Supported functions include:

  • readFile: Reads a data file from OneLake and returns it as a Spark dataframe.
  • insertDelta: Inserts a dataframe into a Lakehouse table as an append or overwrite. If the table doesn't already exist, a new one is created with the schema of the dataframe.
  • upsertDelta: Inserts or updates a dataframe in a Lakehouse table. Inserts new records and updates existing records if the version is newer than the existing one.
  • optimizeDelta: Compacts small files and removes unused files beyond the default retention period for a Delta table.

entra-functions

entra-functions is a collection of functions for common Entra tasks, such as obtaining a bearer token.

Supported functions include:

  • getBearerToken: Returns a bearer token for service principal Entra authentication.

Optimize Delta Lake Tables

This notebook iterates through all tables in the Lakehouse and runs OPTIMIZE and VACUUM commands. It is recommended to schedule this notebook weekly to keep your Lakehouses healthy and performing optimally by addressing the problem of small files and removing unused historical versions.

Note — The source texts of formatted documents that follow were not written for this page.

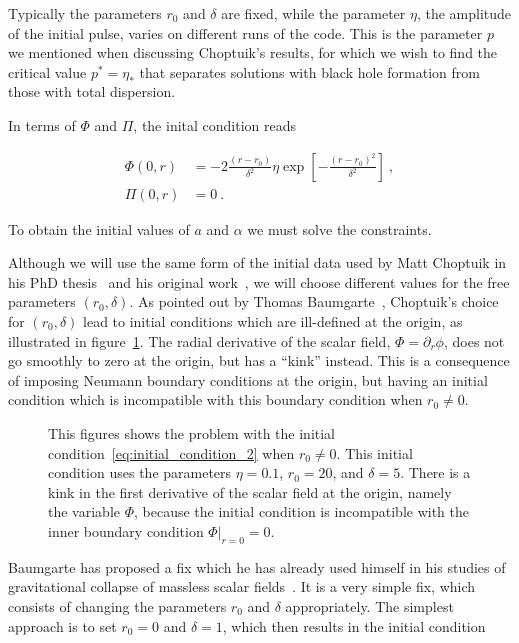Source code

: \documentclass[a4paper,11pt]{article}
\renewcommand{\a}{\alpha}
\renewcommand{\d}{\delta}
\newcommand{\pd}{\partial}
\newcommand{\lrpar}[1]{\left( #1 \right)}
\newcommand{\lrsquare}[1]{\left[ #1 \right]}
\newcommand{\n}{\noindent}
\newcommand{\eq}[1]{
  \begin{equation}
    #1
  \end{equation}
}
\newcommand{\spl}[1]{
  \begin{split}
    #1
  \end{split}
}
\begin{document}
\n Typically the parameters $r_{0}$ and $\d$ are fixed, while the parameter $\eta$, the amplitude of the initial pulse, varies on different runs of the code. This is the parameter $p$ we mentioned when discussing Choptuik's results, for which we wish to find the critical value $p^{*}=\eta_{*}$ that separates solutions with black hole formation from those with total dispersion.

In terms of $\Phi$ and $\Pi$, the inital condition reads

\eq{
  \spl{
    \Phi(0,r) &= -2\frac{\lrpar{r-r_{0}}}{\d^{2}}\eta\exp\lrsquare{-\frac{\lrpar{r-r_{0}}^{2}}{\d^{2}}}\ ,\\
    \Pi(0,r)  &= 0\ .
  }
  \label{eq:initial_condition_2}
}

\n To obtain the initial values of $a$ and $\a$ we must solve the constraints.

Although we will use the same form of the initial data used by Matt Choptuik in his PhD thesis~\cite{Choptuik_1986} and his original work~\cite{PhysRevLett.70.9}, we will choose different values for the free parameters $\lrpar{r_{0},\d}$. As pointed out by Thomas Baumgarte~\cite{Baumgarte_private}, Choptuik's choice for $\lrpar{r_{0},\d}$ lead to initial conditions which are ill-defined at the origin, as illustrated in figure~\ref{fig:origin_problem}. The radial derivative of the scalar field, $\Phi=\pd_{r}\phi$, does not go smoothly to zero at the origin, but has a ``kink'' instead. This is a consequence of imposing Neumann boundary conditions at the origin, but having an initial condition which is incompatible with this boundary condition when $r_{0}\neq 0$.

\begin{figure}[H]
  \centering
  
  \caption[Problem with the initial condition at the origin.]{This figures shows the problem with the initial condition~\eqref{eq:initial_condition_2} when $r_{0}\neq0$. This initial condition uses the parameters $\eta=0.1$, $r_{0}=20$, and $\d=5$. There is a kink in the first derivative of the scalar field at the origin, namely the variable $\Phi$, because the initial condition is incompatible with the inner boundary condition $\left.\Phi\right|_{r=0}=0$.}
  \label{fig:origin_problem}
\end{figure}

Baumgarte has proposed a fix which he has already used himself in his studies of gravitational collapse of massless scalar fields~\cite{Baumgarte_2018}. It is a very simple fix, which consists of changing the parameters $r_{0}$ and $\delta$ appropriately. The simplest approach is to set $r_{0}=0$ and $\d=1$, which then results in the initial condition
\end{document}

L1Transform-Generic-Fabric

This notebook exemplifies a typical Level 1 Transformation.

  • It calls functions from the CommonTransforms notebook to cleanse, enrich, and curate raw data from the OneLake bronze layer.
  • It then calls functions from the DeltaLakeFunctions notebook to insert, update, or upsert data into the Lakehouse in the OneLake silver layer.
  • The number of rows impacted is returned to the calling data factory pipeline.